## YOUR INSTRUCTIONS
How many lines below contain the word "date"? Reply solely with the number.

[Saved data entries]
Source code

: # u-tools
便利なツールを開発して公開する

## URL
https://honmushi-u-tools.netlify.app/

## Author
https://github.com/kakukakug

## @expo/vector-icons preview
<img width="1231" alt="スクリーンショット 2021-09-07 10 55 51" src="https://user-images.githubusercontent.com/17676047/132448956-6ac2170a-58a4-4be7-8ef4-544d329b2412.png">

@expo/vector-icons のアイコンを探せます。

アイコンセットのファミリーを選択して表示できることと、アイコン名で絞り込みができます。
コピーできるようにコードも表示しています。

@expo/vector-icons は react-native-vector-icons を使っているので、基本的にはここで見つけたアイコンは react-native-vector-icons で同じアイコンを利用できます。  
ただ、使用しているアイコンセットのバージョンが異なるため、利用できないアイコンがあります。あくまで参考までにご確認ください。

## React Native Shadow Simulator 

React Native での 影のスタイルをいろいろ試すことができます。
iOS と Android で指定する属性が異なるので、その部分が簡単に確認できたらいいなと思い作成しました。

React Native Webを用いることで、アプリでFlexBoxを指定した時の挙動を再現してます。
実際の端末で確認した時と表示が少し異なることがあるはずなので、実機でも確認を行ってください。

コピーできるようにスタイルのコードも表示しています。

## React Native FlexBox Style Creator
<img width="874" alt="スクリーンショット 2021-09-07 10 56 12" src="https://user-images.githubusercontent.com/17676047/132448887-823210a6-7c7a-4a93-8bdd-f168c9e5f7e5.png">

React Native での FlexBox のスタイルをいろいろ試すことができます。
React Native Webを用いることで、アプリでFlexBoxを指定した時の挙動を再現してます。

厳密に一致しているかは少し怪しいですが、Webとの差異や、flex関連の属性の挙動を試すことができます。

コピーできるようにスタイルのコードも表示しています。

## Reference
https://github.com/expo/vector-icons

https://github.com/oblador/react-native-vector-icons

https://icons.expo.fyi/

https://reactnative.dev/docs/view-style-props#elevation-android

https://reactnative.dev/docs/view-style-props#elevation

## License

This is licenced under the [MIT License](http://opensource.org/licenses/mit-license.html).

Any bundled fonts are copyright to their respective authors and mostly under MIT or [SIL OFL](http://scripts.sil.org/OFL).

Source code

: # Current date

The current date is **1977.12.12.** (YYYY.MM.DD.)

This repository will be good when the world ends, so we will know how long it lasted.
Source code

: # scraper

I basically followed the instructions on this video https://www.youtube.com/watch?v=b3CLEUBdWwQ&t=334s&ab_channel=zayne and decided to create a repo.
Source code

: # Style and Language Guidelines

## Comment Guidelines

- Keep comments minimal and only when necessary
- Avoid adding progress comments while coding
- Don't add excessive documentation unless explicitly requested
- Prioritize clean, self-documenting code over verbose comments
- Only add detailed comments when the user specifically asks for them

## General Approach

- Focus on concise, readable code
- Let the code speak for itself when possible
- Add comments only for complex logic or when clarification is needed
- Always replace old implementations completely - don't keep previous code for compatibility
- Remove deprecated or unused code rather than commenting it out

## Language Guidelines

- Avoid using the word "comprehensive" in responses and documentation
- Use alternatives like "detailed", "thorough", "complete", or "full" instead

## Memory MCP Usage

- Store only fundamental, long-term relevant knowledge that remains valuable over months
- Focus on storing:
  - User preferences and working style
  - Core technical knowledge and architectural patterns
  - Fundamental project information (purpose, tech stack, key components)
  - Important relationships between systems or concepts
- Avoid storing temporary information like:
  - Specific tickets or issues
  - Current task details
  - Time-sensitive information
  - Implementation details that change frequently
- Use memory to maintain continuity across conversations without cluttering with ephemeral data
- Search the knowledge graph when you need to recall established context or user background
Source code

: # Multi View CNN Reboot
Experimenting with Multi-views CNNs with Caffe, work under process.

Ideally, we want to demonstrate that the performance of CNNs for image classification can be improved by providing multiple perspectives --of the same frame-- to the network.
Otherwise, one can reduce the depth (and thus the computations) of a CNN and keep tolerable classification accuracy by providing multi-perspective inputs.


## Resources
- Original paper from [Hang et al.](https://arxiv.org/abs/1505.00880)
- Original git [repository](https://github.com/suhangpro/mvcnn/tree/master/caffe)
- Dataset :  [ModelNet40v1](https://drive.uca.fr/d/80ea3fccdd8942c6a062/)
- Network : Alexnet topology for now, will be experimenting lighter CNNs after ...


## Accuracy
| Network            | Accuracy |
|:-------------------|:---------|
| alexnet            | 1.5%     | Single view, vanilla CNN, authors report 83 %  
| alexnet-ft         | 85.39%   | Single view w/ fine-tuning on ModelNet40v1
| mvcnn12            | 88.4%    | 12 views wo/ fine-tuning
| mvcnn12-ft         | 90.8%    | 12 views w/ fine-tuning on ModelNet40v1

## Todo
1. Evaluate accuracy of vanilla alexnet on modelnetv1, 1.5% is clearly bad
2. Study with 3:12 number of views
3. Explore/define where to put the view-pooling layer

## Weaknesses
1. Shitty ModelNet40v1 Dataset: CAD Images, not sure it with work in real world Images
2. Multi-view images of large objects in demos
---
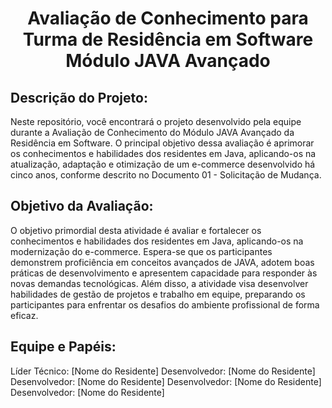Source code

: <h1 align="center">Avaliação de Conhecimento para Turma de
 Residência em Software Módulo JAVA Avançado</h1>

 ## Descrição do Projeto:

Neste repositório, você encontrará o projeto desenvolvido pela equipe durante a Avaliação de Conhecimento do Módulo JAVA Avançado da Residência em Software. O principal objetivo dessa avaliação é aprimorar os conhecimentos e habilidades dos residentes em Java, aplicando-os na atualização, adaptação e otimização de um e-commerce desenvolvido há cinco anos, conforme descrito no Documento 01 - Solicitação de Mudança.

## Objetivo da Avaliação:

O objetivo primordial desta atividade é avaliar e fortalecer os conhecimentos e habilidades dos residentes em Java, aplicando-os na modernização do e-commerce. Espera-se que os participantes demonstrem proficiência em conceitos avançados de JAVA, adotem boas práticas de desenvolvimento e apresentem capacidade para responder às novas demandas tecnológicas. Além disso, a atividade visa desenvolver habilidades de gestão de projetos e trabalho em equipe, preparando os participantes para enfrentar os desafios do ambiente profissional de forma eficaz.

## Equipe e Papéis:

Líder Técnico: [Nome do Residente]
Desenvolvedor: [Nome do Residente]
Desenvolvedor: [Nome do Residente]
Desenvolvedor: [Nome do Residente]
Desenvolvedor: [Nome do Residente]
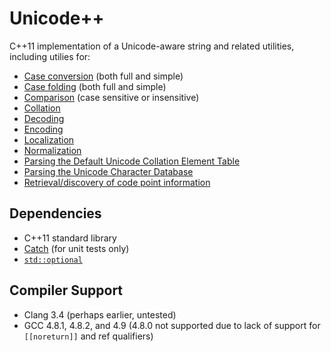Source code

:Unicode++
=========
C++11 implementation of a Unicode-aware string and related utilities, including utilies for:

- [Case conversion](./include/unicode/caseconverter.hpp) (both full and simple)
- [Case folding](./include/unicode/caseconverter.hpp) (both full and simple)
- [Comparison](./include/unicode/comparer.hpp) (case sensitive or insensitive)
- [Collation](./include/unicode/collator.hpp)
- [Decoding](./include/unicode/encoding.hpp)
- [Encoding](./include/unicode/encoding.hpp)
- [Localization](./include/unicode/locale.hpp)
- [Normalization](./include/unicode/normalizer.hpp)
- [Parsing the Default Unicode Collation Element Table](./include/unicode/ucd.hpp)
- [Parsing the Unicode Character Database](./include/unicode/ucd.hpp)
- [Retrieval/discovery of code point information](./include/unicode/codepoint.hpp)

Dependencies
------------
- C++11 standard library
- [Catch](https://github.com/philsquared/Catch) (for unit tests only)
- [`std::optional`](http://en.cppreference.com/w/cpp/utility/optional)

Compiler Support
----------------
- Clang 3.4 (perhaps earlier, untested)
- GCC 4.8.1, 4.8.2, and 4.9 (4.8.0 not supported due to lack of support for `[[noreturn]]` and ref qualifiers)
---
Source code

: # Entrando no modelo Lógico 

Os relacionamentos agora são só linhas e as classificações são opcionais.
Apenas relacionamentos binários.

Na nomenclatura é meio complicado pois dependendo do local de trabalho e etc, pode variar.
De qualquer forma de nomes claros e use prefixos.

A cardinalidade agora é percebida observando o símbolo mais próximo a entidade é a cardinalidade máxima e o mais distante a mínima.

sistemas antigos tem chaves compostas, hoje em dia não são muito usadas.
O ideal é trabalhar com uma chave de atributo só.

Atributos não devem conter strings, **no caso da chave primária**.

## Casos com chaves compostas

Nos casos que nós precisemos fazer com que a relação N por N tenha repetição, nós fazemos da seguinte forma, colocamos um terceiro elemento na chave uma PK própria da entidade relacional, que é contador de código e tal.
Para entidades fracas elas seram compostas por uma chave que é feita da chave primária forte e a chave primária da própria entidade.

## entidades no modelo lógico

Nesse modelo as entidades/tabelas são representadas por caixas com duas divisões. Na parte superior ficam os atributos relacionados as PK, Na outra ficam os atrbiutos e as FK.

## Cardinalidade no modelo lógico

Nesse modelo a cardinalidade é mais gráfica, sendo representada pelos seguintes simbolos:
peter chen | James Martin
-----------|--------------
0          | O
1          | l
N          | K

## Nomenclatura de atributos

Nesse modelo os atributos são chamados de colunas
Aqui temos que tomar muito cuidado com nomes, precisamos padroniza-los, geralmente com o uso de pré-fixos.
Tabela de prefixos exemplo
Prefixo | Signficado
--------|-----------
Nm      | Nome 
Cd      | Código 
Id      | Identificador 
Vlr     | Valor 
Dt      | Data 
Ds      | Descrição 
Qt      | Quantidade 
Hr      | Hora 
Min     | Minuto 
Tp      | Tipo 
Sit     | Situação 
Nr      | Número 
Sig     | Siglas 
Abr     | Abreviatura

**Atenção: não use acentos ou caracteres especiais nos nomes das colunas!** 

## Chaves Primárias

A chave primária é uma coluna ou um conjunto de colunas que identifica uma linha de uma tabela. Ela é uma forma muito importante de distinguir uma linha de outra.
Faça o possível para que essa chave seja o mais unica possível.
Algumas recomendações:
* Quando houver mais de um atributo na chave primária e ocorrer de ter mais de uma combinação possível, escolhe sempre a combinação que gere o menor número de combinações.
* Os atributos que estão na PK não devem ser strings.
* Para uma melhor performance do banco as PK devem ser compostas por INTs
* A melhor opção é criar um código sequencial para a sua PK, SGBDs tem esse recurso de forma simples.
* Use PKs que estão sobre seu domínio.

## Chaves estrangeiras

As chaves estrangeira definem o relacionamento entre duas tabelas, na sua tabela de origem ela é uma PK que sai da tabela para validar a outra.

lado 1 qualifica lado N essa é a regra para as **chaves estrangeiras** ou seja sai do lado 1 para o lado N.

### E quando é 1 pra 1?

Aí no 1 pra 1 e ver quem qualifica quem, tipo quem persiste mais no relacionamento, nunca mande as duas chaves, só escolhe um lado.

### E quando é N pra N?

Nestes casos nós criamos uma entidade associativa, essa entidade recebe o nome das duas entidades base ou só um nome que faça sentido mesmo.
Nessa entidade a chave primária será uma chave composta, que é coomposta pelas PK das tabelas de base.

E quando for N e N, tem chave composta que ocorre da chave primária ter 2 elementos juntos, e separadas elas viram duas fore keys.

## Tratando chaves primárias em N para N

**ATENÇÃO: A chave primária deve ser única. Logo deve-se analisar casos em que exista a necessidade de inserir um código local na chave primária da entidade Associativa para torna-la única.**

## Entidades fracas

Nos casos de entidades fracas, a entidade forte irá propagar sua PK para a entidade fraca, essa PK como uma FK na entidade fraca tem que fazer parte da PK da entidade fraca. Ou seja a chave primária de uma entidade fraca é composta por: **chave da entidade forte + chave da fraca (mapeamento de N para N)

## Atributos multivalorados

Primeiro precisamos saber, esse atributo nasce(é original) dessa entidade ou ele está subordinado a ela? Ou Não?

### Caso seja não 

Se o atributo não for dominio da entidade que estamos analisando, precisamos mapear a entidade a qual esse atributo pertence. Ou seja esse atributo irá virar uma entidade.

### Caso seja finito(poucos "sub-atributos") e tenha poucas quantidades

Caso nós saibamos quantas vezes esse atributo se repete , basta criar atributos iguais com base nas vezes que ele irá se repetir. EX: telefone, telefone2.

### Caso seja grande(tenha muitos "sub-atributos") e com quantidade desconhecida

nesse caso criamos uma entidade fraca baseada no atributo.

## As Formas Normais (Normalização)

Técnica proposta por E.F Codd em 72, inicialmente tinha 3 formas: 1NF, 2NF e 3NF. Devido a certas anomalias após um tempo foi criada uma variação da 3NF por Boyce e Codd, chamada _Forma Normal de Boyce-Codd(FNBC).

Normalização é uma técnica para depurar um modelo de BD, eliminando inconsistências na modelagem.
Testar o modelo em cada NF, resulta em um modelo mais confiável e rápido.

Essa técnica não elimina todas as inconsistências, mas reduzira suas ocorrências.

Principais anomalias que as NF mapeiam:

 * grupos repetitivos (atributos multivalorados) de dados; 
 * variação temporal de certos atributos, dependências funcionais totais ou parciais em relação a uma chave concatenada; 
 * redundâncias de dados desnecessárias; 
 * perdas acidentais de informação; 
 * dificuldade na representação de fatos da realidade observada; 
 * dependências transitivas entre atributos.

## EXERCISE RESULT
2